Good luck to all your kids, they are sure as heck going to need it.  Technology is amazing, no doubt, but in the hands of unparented kids, kids with no guidance, no mentors, its a treacherous and possibly dangerous thing.  How bout you get off your lazy butts and check in on what they are doing every now and then?  I mean, really, do you think being a parent is merely chauffeuring your kids from one place to another, dropping them off and picking them up?  Do you think parenting is buying your kids laptops and computers, cell phones and ipods?  Buying their love?
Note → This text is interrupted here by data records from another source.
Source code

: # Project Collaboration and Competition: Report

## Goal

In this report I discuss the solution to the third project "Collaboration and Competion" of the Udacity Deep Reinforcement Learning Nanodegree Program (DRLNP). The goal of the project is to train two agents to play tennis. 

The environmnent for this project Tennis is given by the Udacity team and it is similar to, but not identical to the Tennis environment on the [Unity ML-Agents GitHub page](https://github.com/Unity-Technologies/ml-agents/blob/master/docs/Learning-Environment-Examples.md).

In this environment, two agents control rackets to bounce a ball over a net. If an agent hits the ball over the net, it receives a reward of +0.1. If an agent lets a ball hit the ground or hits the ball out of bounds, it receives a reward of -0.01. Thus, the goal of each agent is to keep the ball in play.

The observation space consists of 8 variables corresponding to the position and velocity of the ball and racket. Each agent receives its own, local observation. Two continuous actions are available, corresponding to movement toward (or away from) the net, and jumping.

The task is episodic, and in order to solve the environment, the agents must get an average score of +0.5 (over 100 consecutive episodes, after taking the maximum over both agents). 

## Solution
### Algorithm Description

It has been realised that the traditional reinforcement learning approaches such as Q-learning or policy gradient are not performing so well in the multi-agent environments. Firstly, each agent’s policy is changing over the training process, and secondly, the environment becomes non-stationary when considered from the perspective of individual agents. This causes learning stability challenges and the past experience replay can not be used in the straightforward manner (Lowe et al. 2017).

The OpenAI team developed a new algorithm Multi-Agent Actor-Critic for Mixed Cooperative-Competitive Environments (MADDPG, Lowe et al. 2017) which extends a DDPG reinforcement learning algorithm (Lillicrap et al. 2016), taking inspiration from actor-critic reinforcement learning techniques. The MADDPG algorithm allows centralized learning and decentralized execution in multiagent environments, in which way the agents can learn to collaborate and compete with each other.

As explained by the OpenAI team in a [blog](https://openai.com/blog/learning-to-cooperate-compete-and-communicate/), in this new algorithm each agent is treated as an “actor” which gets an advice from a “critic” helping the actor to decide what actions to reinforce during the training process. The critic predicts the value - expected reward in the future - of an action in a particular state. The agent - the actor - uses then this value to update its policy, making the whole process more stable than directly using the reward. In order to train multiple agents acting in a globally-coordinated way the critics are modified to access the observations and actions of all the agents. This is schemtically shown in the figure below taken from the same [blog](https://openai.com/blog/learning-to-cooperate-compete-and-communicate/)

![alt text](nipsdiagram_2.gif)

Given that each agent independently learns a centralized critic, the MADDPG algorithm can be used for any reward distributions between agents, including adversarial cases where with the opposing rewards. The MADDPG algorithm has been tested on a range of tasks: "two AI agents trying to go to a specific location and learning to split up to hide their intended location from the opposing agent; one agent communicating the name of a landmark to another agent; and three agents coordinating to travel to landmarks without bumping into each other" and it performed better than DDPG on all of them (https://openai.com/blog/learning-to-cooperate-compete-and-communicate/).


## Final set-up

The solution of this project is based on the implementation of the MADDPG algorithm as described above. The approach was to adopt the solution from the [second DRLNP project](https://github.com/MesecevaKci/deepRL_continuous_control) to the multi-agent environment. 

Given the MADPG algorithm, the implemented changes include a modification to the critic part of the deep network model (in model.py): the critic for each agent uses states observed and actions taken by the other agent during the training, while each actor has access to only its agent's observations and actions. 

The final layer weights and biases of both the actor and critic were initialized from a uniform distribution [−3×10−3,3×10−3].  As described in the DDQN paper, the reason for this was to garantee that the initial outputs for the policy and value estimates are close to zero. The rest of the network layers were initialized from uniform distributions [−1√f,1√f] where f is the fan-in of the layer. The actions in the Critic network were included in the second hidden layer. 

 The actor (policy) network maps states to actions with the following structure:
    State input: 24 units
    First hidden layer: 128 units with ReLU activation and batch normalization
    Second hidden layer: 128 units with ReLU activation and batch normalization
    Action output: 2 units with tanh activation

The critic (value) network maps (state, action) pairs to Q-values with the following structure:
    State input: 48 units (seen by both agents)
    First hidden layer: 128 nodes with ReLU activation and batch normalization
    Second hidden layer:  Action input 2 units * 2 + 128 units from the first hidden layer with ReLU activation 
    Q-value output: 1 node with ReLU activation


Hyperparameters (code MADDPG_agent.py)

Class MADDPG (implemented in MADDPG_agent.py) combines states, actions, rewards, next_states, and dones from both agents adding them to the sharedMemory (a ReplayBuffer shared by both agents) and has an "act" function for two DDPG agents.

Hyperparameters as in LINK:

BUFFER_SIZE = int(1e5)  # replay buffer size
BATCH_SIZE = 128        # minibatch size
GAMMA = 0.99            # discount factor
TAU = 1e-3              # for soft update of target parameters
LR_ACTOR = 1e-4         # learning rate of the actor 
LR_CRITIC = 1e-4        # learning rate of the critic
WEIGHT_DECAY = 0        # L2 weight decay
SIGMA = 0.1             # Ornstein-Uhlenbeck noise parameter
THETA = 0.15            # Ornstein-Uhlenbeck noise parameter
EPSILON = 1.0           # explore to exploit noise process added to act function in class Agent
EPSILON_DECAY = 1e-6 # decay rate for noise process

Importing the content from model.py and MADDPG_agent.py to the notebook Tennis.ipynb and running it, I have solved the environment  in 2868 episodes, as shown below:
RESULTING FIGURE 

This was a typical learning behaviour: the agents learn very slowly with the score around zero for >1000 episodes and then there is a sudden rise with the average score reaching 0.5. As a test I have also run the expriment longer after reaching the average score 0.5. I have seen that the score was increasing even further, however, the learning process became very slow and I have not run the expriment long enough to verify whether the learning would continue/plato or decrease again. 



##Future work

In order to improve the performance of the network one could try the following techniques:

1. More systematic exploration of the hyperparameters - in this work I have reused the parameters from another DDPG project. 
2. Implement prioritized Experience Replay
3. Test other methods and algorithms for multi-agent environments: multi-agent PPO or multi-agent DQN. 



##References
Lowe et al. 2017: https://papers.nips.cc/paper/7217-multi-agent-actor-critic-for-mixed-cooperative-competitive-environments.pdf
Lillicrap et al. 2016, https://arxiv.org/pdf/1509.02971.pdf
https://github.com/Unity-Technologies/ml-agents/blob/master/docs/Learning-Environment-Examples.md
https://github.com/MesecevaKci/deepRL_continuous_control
Parenting is involvement.  It’s coaching and supporting, it’s talking and listening, it’s guiding and loving, providing and raising.  It’s not going through the motions … it’s being the lever of the motions.

We just spent 15 minutes deleting some not-so-great kids off our friends lists.  If you think I look at you funny the next time we run into each other, it’s because I’m less than impressed with the job you’ve done as a parent. You might think others are impressed with your car or your home … but, nope, what we all are really thinking is you SUCK as a parent, and unfortunately, your kids are just like you.  Is that harsh?  I really don’t think so, cuz if you don’t succeed in raising good, kind, caring, moral kids, what are you good at?  Facebook is a great place to find out who people really are, because we just let loose on there.  You can either send a positive message, like so many, or you can send a negative message, like so many.  Kids do not inherently understand this.  They need to be taught … as with all things.

 

33 thoughts on “It’s Funny What You Learn About Other People’s Children When You’re Involved In Facebook”

  1. Yes! I wish more parents would parent their kids, it would make my life easier. Great post, we dropped out of the Village as well. It was filled with trash.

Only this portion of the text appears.